BAROLARIN SESİNİ YÜKSELTMESİ TARİHİ SORUMLULUK
Baroların anayasadan aldığı güç ve avukatlık yasasının tevdi ettiği görev neticesinde hukukun üstünlüğünü, insan haklarını, kadını, çocuğu, emekçiyi, dezavantajlı olanı korumak, bunlara yönelik hak ihlallerine karşı durmakla görevli olduğunun altını çizen Antalya Barosu Başkanı Bozaner, “Bu noktada, özellikle son zamanlarda ifade hürriyetine yönelik olarak insanların kendisini ifade etmesinden kaynaklı, hiçbir suç teşkil etmeyen durumlarda dahi tutuklama tedbirine kadar gidecek noktalarda mezar taşı gibi suskunluk timsali olmayan bir toplum göstermek; cesaret ve güven vermek adına baroların sesini yükseltmesi tarihi bir sorumluluktur” dedi.
MÜZE ÇALIŞMA GRUBU SAHNEDE
İşçi Filmleri Festivali Antalya galasında Antalya Arkeoloji Müzesi'nin yıkılmaması için mücadele veren, kentin belleğini savunan Müze Çalışma Grubuna (MÇG), İFF dayanışma plaketi verildi.
Gece gündüz Antalya Müzesi önünde nöbet tutan kent savunucularının kalabalık bir grup halinde çıktıkları sahnede plaketi, grup sözcüsü Prof. Dr. Gül Işın aldı. Çağrı Sert ve düzenleme kurulundan Ümit Şeker’den plaketi alırken bundan onur duyduklarını belirten Gül Işın, “Müzemizin yıkılması konusunda bilimsel argümanları ortaya koyarak ilgililere iletmek istemiştik. Mevcut iktidar asla sesimizi duymak istemedi. Fakat biz sesimizi aslında çok büyük bir güç olan halkımıza duyurduk. Bu bizim için çok daha önemli oldu” dedi.
Müze binasının yıkıldığını ancak umut ve bilinç faktörlerinin önemli olduğunu belirten Işın, şöyle devam etti: “Biz Antalya halkının bütününde değil ama çok önemli düşünen kesiminde duygudaşlık yaşadık ve bundan sonraki süreçlerde, belki de tüm bu hukuksuzlukların, düşünerek yapılmaması gerektiğini, arkasında Antalya’nın düşünen hisseden, kentlilik bilincine hakim olan insanların durduğunu anlayacaklar diye ümit ediyoruz.
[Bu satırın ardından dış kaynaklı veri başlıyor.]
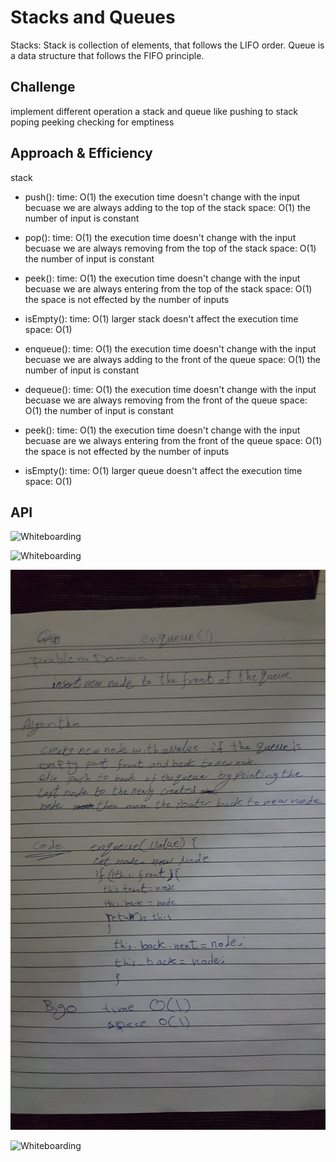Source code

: # Stacks and Queues
<!-- Short summary or background information -->
Stacks: Stack is collection of elements, that follows the LIFO order.
Queue is a data structure that follows the FIFO principle.

## Challenge
<!-- Description of the challenge -->
implement different operation a stack and queue
like pushing to stack poping peeking checking for emptiness

## Approach & Efficiency
<!-- What approach did you take? Why? What is the Big O space/time for this approach? -->
stack 
* push():
    time: O(1) the execution time doesn't change with the input becuase we are always adding to the top of the stack
    space: O(1) the number of input is constant

* pop():
    time: O(1) the execution time doesn't change with the input becuase we are always removing from the top of the stack
    space: O(1) the number of input is constant

* peek():
    time: O(1) the execution time doesn't change with the input becuase we are always entering from the top of the stack
    space: O(1) the space is not effected by the number of inputs

* isEmpty():
    time: O(1) larger stack doesn't affect the execution time
    space: O(1) 

* enqueue(): 
    time: O(1) the execution time doesn't change with the input becuase we are always adding to the front of the queue
    space: O(1) the number of input is constant

* dequeue():
    time: O(1) the execution time doesn't change with the input becuase we are always removing from the front of the queue
    space: O(1) the number of input is constant

* peek():
    time: O(1) the execution time doesn't change with the input becuase are we always entering from the front of the queue
    space: O(1) the space is not effected by the number of inputs

* isEmpty():
    time: O(1) larger queue doesn't affect the execution time
    space: O(1)
   

## API
<!-- Description of each method publicly available to your Stack and Queue-->


![Whiteboarding](./../../assets/stackPush.jpg)

![Whiteboarding](./../../assets/stackPop.jpg)

![Whiteboarding](./../../assets/enqueue.jpg)

![Whiteboarding](./../../assets/Dequeue.jpg)
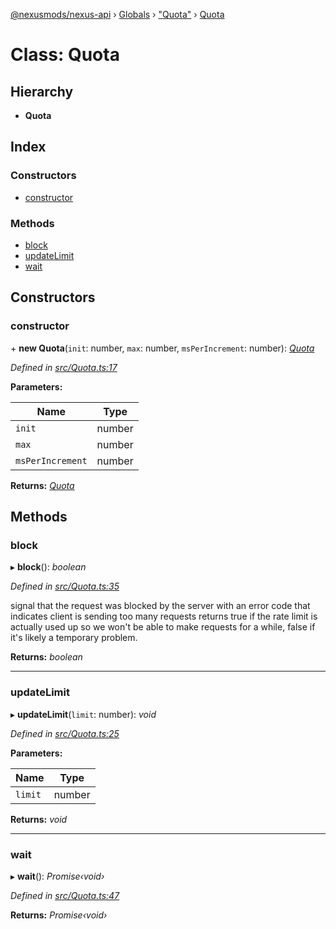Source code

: [@nexusmods/nexus-api](../README.md) › [Globals](../globals.md) › ["Quota"](../modules/_quota_.md) › [Quota](_quota_.quota.md)

# Class: Quota

## Hierarchy

* **Quota**

## Index

### Constructors

* [constructor](_quota_.quota.md#constructor)

### Methods

* [block](_quota_.quota.md#block)
* [updateLimit](_quota_.quota.md#updatelimit)
* [wait](_quota_.quota.md#wait)

## Constructors

###  constructor

\+ **new Quota**(`init`: number, `max`: number, `msPerIncrement`: number): *[Quota](_quota_.quota.md)*

*Defined in [src/Quota.ts:17](https://github.com/Nexus-Mods/node-nexus-api/blob/5dbdef6/src/Quota.ts#L17)*

**Parameters:**

Name | Type |
------ | ------ |
`init` | number |
`max` | number |
`msPerIncrement` | number |

**Returns:** *[Quota](_quota_.quota.md)*

## Methods

###  block

▸ **block**(): *boolean*

*Defined in [src/Quota.ts:35](https://github.com/Nexus-Mods/node-nexus-api/blob/5dbdef6/src/Quota.ts#L35)*

signal that the request was blocked by the server with an error code that
indicates client is sending too many requests
returns true if the rate limit is actually used up so we won't be able to
make requests for a while, false if it's likely a temporary problem.

**Returns:** *boolean*

___

###  updateLimit

▸ **updateLimit**(`limit`: number): *void*

*Defined in [src/Quota.ts:25](https://github.com/Nexus-Mods/node-nexus-api/blob/5dbdef6/src/Quota.ts#L25)*

**Parameters:**

Name | Type |
------ | ------ |
`limit` | number |

**Returns:** *void*

___

###  wait

▸ **wait**(): *Promise‹void›*

*Defined in [src/Quota.ts:47](https://github.com/Nexus-Mods/node-nexus-api/blob/5dbdef6/src/Quota.ts#L47)*

**Returns:** *Promise‹void›*

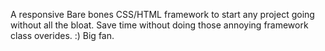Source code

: A responsive Bare bones CSS/HTML framework to start any project going without all the bloat.
Save time without doing those annoying framework class overides. :) Big fan.
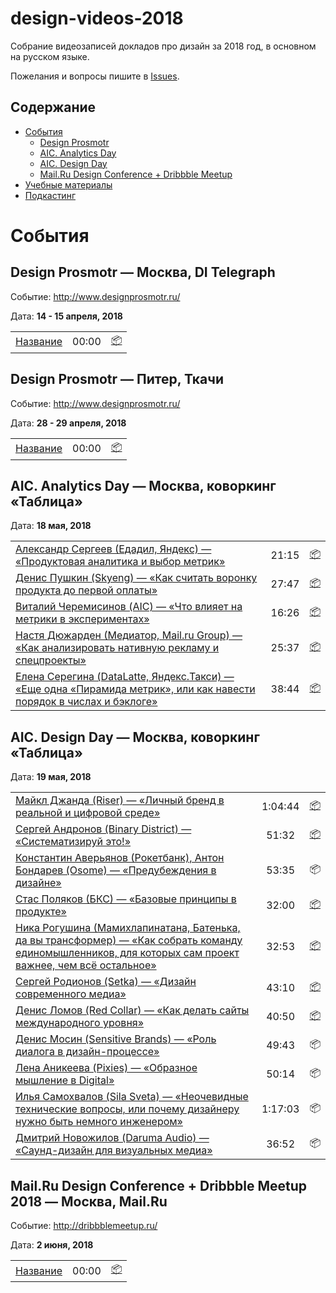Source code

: # design-videos-2018
Собрание видеозаписей докладов про дизайн за 2018 год, в основном на русском языке.

Пожелания и вопросы пишите в [Issues](https://github.com/denvolchkevich/design-videos-2018/issues).

## Содержание

* [События]()
  * [Design Prosmotr](#)
  * [AIC. Analytics Day](#)
  * [AIC. Design Day](#)
  * [Mail.Ru Design Conference + Dribbble Meetup](#)
* [Учебные материалы]()
* [Подкастинг]()


# События

## Design Prosmotr — Москва, DI Telegraph

Событие: http://www.designprosmotr.ru/

Дата: **14 - 15 апреля, 2018**

| | | |
| --- | :---: | --- |
| [Название](#link) | 00:00 | [📦](#) |


## Design Prosmotr — Питер, Ткачи

Событие: http://www.designprosmotr.ru/

Дата: **28 - 29 апреля, 2018**

| | | |
| --- | :---: | --- |
| [Название](#link) | 00:00 | [📦](#) |


## AIC. Analytics Day — Москва, коворкинг «Таблица»

Дата: **18 мая, 2018**

| | | |
| --- | :---: | --- |
| [Александр Сергеев (Едадил, Яндекс) — «Продуктовая аналитика и выбор метрик»](https://youtu.be/qO63yet5wTo) | 21:15 | [📦](https://yadi.sk/i/B3s6ZbUE3WeiCQ) |
| [Денис Пушкин (Skyeng) — «Как считать воронку продукта до первой оплаты»](https://youtu.be/CpQbJfzZPCM) | 27:47 | [📦](https://yadi.sk/i/SU94t-Uz3WdsRu) |
| [Виталий Черемисинов (AIC) — «Что влияет на метрики в экспериментах»](https://youtu.be/FEORT8bP03k) | 16:26 | [📦](https://yadi.sk/i/71TrkafB3WdsSt) |
| [Настя Дюжарден (Медиатор, Mail.ru Group) — «Как анализировать нативную рекламу и спецпроекты»](https://youtu.be/VuEjJMnfRAs) | 25:37 | [📦](https://yadi.sk/i/tNdTHSme3WeScu) |
| [Елена Серегина (DataLatte, Яндекс.Такси) — «Еще одна «Пирамида метрик», или как навести порядок в числах и бэклоге»](https://youtu.be/qIJECUgtfks) | 38:44 | [📦](https://yadi.sk/i/P4x5gfe_3WffZZ) |


## AIC. Design Day — Москва, коворкинг «Таблица»

Дата: **19 мая, 2018**

| | | |
| --- | :---: | --- |
| [Майкл Джанда (Riser) — «Личный бренд в реальной и цифровой среде»](https://youtu.be/KmmD47901i0) | 1:04:44 | [📦](https://yadi.sk/i/eALM9IWK3Wgzkp) |
| [Сергей Андронов (Binary District) — «Систематизируй это!»](https://youtu.be/lICxIbWDrFU) | 51:32 | [📦](https://yadi.sk/i/7a6q7Csy3Wh35w) |
| [Константин Аверьянов (Рокетбанк), Антон Бондарев (Osome) — «Предубеждения в дизайне»](https://youtu.be/osZwS_JzZPI) | 53:35 | 📦 |
| [Стас Поляков (БКС) — «Базовые принципы в продукте»](https://youtu.be/TcFXjfJBDeQ) | 32:00 | [📦](https://yadi.sk/i/ZXT8164s3WjhKz) |
| [Ника Рогушина (Мамихлапинатана, Батенька, да вы трансформер) — «Как собрать команду единомышленников, для которых сам проект важнее, чем всё остальное»](https://youtu.be/ea7GxHdte0k) | 32:53 | [📦](https://readymag.com/batenka.ru/1062852/) |
| [Cергей Родионов (Setka) — «Дизайн современного медиа»](https://youtu.be/xiphyuSMzUw) | 43:10 | [📦](https://yadi.sk/i/52YMfma33WjwLH) |
| [Денис Ломов (Red Collar) — «Как делать сайты международного уровня»](https://youtu.be/vdrLl8CFao4) | 40:50 | [📦](https://yadi.sk/i/tgJObsSZ3WjfaY) |
| [Денис Мосин (Sensitive Brands) — «Роль диалога в дизайн-процессе»](https://youtu.be/7xn9i6Jjo1s) | 49:43 | 📦 |
| [Лена Аникеева (Pixies) — «Образное мышление в Digital»](https://youtu.be/TDr81f9SVmY) | 50:14 | 📦 |
| [Илья Самохвалов (Sila Sveta) — «Неочевидные технические вопросы, или почему дизайнеру нужно быть немного инженером»](https://youtu.be/TaksiUJRu0I) | 1:17:03 | 📦 |
| [Дмитрий Новожилов (Daruma Audio) — «Саунд-дизайн для визуальных медиа»](https://youtu.be/rs6QiYDKGOE) | 36:52 | 📦 |


## Mail.Ru Design Conference + Dribbble Meetup 2018 — Москва, Mail.Ru

Событие: http://dribbblemeetup.ru/

Дата: **2 июня, 2018**

| | | |
| --- | :---: | --- |
| [Название](#link) | 00:00 | [📦](#) |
Baromuzun, odalarımızın bize sahip çıkması, birlikte bu direnişin içinde olmamız Antalya’nın ne kadar güçlü bir sesi olabildiğini de bize gösterdi.”
GALADA 3 KISA FİLM GÖSTERİMİ
Gecede plaket töreninin ardından Duygu Başbağ ve Ferhat Başbağ çifti müzik dinletisi sundu. Ardından önce Müfit Kayacan’ın başrolünde olduğu “Eksi Bir”, daha sonra Filistin’deki katliamı ve acıları anlatan kısa belgesel “İsmimi Yaz” ve Fransa’dan işçi filmi “Alarmlar” gösterildi.
Sponsorsuz, biletsiz, ücretsiz, gönüllü emeğiyle oluşturulan İşçi Filmleri Festivali’nin Antalya galası, gecede gönüllü emek verenlerin sahneye davet edilmesiyle son buldu.